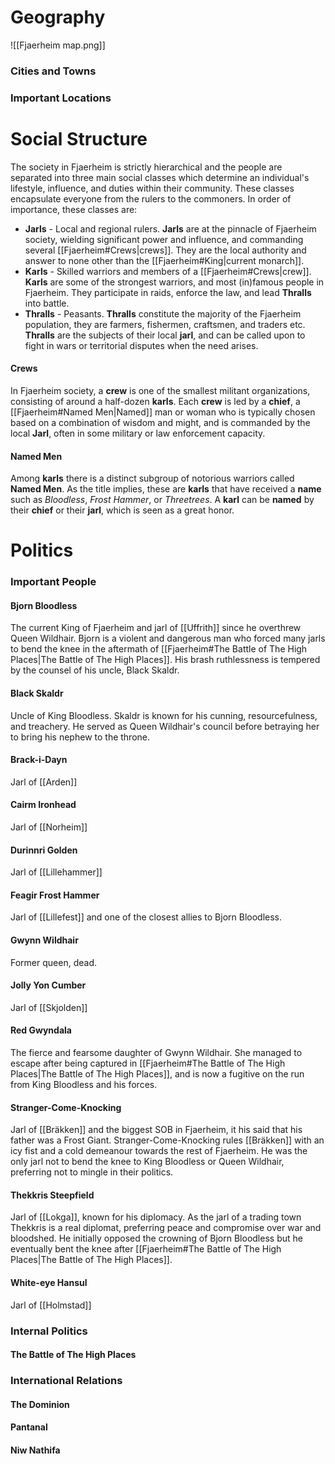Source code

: 
# Geography
![[Fjaerheim map.png]]

### Cities and Towns

### Important Locations

# Social Structure
The society in Fjaerheim is strictly hierarchical and the people are separated into three main social classes which determine an individual's lifestyle, influence, and duties within their community. These classes encapsulate everyone from the rulers to the commoners. In order of importance, these classes are:
- **Jarls** -
	Local and regional rulers. **Jarls** are at the pinnacle of Fjaerheim society, wielding significant power and influence, and commanding several [[Fjaerheim#Crews|crews]]. They are the local authority and answer to none other than the [[Fjaerheim#King|current monarch]].
- **Karls** -
	Skilled warriors and members of a [[Fjaerheim#Crews|crew]]. **Karls** are some of the strongest warriors, and most (in)famous people in Fjaerheim. They participate in raids, enforce the law, and lead **Thralls** into battle.
- **Thralls** -
	Peasants. **Thralls** constitute the majority of the Fjaerheim population, they are farmers, fishermen, craftsmen, and traders etc. **Thralls** are the subjects of their local **jarl**, and can be called upon to fight in wars or territorial disputes when the need arises.

#### Crews
In Fjaerheim society, a **crew** is one of the smallest militant organizations, consisting of around a half-dozen **karls**. Each **crew** is led by a **chief**, a [[Fjaerheim#Named Men|Named]] man or woman who is typically chosen based on a combination of wisdom and might, and is commanded by the local **Jarl**, often in some military or law enforcement capacity.

#### Named Men
Among **karls** there is a distinct subgroup of notorious warriors called **Named Men**. As the title implies, these are **karls** that have received a **name** such as *Bloodless*, *Frost Hammer*, or *Threetrees*. A **karl** can be **named** by their **chief** or their **jarl**, which is seen as a great honor. 

# Politics

### Important People

#### Bjorn Bloodless
The current King of Fjaerheim and jarl of [[Uffrith]] since he overthrew Queen Wildhair. Bjorn is a violent and dangerous man who forced many jarls to bend the knee in the aftermath of [[Fjaerheim#The Battle of The High Places|The Battle of The High Places]]. His brash ruthlessness is tempered by the counsel of his uncle, Black Skaldr.

#### Black Skaldr
Uncle of King Bloodless. Skaldr is known for his cunning, resourcefulness, and treachery. He served as Queen Wildhair's council before betraying her to bring his nephew to the throne.

#### Brack-i-Dayn
Jarl of [[Arden]]

#### Cairm Ironhead
Jarl of [[Norheim]]

#### Durinnri Golden
Jarl of [[Lillehammer]]

#### Feagir Frost Hammer
Jarl of [[Lillefest]] and one of the closest allies to Bjorn Bloodless. 

#### Gwynn Wildhair
Former queen, dead.

#### Jolly Yon Cumber
Jarl of [[Skjolden]]

#### Red Gwyndala
The fierce and fearsome daughter of Gwynn Wildhair. She managed to escape after being captured in [[Fjaerheim#The Battle of The High Places|The Battle of The High Places]], and is now a fugitive on the run from King Bloodless and his forces.

#### Stranger-Come-Knocking
Jarl of [[Bräkken]] and the biggest SOB in Fjaerheim, it his said that his father was a Frost Giant. Stranger-Come-Knocking rules [[Bräkken]] with an icy fist and a cold demeanour towards the rest of Fjaerheim. He was the only jarl not to bend the knee to King Bloodless or Queen Wildhair, preferring not to mingle in their politics.

#### Thekkris Steepfield
Jarl of [[Lokga]], known for his diplomacy. As the jarl of a trading town Thekkris is a real diplomat, preferring peace and compromise over war and bloodshed. He initially opposed the crowning of Bjorn Bloodless but he eventually bent the knee after [[Fjaerheim#The Battle of The High Places|The Battle of The High Places]]. 

#### White-eye Hansul
Jarl of [[Holmstad]]

### Internal Politics

#### The Battle of The High Places

### International Relations

#### The Dominion

#### Pantanal

#### Niw Nathifa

*****

-- What to do --
Set down exactly the lines running from the beginning of the entries above to the line that contains "Peasants. **Thralls** constitute", including both, and leave out pictures.

-- Reply --
Source code

: 
# Geography
![[Fjaerheim map.png]]

### Cities and Towns

### Important Locations

# Social Structure
The society in Fjaerheim is strictly hierarchical and the people are separated into three main social classes which determine an individual's lifestyle, influence, and duties within their community. These classes encapsulate everyone from the rulers to the commoners. In order of importance, these classes are:
- **Jarls** -
	Local and regional rulers. **Jarls** are at the pinnacle of Fjaerheim society, wielding significant power and influence, and commanding several [[Fjaerheim#Crews|crews]]. They are the local authority and answer to none other than the [[Fjaerheim#King|current monarch]].
- **Karls** -
	Skilled warriors and members of a [[Fjaerheim#Crews|crew]]. **Karls** are some of the strongest warriors, and most (in)famous people in Fjaerheim. They participate in raids, enforce the law, and lead **Thralls** into battle.
- **Thralls** -
	Peasants. **Thralls** constitute the majority of the Fjaerheim population, they are farmers, fishermen, craftsmen, and traders etc. **Thralls** are the subjects of their local **jarl**, and can be called upon to fight in wars or territorial disputes when the need arises.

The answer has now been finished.